I have a function that returns an array, and is passed to foreach i.e.
foreach(function() as $val)
Since the array I am returning is declared in a series of if statements, I need to return an empty array if all the if statements are evaluated to false. Is this a correct way to do it?
if (isset($arr))
return $arr;
else
return array();
I would recommend declaring $arr = array(); at the very top of the function so you don't have to worry about it.

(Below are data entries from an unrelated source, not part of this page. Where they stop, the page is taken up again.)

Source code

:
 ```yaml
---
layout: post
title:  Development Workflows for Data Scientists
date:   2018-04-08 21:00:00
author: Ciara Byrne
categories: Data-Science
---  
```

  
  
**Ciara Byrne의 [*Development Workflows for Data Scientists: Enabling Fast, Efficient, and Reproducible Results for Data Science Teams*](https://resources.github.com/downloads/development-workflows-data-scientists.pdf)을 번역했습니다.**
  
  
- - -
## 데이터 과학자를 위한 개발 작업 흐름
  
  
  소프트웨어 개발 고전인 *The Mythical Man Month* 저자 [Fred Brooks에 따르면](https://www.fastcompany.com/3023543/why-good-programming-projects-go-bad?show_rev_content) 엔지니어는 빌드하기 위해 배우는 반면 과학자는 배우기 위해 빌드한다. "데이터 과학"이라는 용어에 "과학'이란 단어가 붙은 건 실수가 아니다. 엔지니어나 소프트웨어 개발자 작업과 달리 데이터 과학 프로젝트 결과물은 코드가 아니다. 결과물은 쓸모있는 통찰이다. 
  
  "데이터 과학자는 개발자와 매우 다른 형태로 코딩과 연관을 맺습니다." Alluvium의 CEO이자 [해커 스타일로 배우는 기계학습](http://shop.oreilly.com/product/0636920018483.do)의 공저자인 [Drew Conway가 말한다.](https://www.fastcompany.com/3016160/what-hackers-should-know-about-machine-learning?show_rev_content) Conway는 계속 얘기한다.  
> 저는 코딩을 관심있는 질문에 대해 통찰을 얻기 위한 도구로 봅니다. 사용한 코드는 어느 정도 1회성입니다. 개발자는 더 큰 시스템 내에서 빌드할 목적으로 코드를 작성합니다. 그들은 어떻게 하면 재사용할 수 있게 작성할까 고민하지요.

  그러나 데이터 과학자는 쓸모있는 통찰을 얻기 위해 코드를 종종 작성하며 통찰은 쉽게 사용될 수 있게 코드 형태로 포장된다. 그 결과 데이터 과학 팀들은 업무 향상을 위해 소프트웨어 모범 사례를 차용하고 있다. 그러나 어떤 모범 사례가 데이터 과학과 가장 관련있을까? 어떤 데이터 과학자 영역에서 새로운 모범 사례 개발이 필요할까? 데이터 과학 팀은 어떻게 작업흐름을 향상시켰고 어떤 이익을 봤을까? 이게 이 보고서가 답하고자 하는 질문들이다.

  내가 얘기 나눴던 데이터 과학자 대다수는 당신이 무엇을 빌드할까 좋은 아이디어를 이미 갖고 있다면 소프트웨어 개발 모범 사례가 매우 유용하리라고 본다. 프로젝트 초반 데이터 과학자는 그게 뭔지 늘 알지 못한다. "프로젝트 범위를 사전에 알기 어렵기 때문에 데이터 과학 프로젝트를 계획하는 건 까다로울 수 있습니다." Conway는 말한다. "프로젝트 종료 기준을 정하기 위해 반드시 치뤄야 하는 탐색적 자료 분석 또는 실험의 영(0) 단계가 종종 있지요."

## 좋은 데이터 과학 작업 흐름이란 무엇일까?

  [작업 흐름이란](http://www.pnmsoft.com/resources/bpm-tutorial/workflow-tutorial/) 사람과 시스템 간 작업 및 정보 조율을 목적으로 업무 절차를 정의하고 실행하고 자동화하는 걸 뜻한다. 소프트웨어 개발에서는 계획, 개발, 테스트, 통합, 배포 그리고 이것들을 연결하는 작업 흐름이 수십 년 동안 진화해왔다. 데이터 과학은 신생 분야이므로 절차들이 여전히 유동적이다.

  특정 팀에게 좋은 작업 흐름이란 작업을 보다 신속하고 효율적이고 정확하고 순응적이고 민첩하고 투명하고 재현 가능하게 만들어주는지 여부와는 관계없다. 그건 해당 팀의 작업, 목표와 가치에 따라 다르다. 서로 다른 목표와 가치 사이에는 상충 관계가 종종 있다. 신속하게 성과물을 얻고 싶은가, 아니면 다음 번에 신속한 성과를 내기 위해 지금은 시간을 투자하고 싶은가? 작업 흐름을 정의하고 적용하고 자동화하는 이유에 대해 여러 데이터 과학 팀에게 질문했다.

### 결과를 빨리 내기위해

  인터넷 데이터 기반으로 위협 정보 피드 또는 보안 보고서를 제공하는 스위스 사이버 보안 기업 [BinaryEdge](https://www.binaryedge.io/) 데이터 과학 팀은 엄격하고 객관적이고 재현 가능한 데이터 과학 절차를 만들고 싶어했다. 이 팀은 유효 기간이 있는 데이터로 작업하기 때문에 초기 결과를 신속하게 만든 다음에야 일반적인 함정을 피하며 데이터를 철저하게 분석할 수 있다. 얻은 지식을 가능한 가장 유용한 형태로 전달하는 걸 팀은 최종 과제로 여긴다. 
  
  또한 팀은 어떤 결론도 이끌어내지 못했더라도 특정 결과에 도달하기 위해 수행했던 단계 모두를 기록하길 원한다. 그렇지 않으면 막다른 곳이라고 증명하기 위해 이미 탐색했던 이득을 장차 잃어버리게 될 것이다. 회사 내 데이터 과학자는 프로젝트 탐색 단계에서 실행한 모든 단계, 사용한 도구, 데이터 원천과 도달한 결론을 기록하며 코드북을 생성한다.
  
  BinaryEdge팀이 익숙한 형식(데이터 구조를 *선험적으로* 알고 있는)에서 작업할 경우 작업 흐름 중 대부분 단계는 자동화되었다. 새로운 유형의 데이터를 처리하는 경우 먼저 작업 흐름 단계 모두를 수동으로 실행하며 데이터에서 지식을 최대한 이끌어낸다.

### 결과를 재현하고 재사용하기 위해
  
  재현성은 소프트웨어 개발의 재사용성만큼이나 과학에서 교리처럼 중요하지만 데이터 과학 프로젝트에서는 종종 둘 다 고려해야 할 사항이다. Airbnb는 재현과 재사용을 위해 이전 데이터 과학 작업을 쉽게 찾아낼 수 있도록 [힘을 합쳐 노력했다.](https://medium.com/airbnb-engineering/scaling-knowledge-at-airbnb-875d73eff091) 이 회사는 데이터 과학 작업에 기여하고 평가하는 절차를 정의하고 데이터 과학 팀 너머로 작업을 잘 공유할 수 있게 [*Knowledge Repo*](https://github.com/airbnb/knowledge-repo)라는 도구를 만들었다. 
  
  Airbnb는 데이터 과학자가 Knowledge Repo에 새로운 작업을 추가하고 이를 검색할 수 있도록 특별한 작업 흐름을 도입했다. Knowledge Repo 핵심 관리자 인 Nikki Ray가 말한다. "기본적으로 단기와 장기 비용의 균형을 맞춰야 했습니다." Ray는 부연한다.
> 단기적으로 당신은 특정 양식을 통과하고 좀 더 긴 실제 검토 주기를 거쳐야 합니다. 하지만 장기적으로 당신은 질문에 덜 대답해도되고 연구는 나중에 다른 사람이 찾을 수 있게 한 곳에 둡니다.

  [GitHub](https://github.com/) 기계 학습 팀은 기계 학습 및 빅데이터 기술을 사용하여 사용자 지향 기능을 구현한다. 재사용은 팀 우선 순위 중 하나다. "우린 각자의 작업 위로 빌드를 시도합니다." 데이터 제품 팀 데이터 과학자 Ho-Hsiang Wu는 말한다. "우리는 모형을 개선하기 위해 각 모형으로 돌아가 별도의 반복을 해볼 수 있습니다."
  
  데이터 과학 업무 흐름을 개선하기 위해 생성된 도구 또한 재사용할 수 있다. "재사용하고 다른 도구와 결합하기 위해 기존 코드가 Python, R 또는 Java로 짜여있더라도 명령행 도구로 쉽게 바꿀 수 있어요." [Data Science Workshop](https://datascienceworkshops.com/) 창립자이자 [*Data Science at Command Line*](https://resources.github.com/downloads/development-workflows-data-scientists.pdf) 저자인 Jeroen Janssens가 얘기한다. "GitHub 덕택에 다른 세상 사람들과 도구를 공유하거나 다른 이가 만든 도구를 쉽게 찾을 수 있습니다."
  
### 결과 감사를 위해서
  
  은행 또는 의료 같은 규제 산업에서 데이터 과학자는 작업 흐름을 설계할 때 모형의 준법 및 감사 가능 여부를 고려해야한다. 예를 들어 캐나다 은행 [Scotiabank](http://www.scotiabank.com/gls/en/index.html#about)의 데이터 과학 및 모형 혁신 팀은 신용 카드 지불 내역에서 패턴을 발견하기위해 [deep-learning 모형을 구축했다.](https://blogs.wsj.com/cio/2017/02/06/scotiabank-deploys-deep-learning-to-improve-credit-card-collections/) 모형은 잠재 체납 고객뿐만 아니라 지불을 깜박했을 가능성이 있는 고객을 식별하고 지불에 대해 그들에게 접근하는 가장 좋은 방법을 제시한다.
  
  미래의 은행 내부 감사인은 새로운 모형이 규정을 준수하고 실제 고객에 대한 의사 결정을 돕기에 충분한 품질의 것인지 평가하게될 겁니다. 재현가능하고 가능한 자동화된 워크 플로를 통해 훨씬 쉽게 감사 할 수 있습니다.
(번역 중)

If you are doing the check immediately before you return, I do not recommend isset. The way you are using foreach is depending on an array being returned. If $arr is set to a number, for example, then it will still validate. You should also check is_array(). For example:
if (isset($arr) && is_array($arr))
return $arr;
else
return array();
Or in one line instead:
return (isset($arr) && is_array($arr)) ? $arr : array();
But, like I said, I recommending declaring the array at the very top instead. It's easier and you won't have to worry about it.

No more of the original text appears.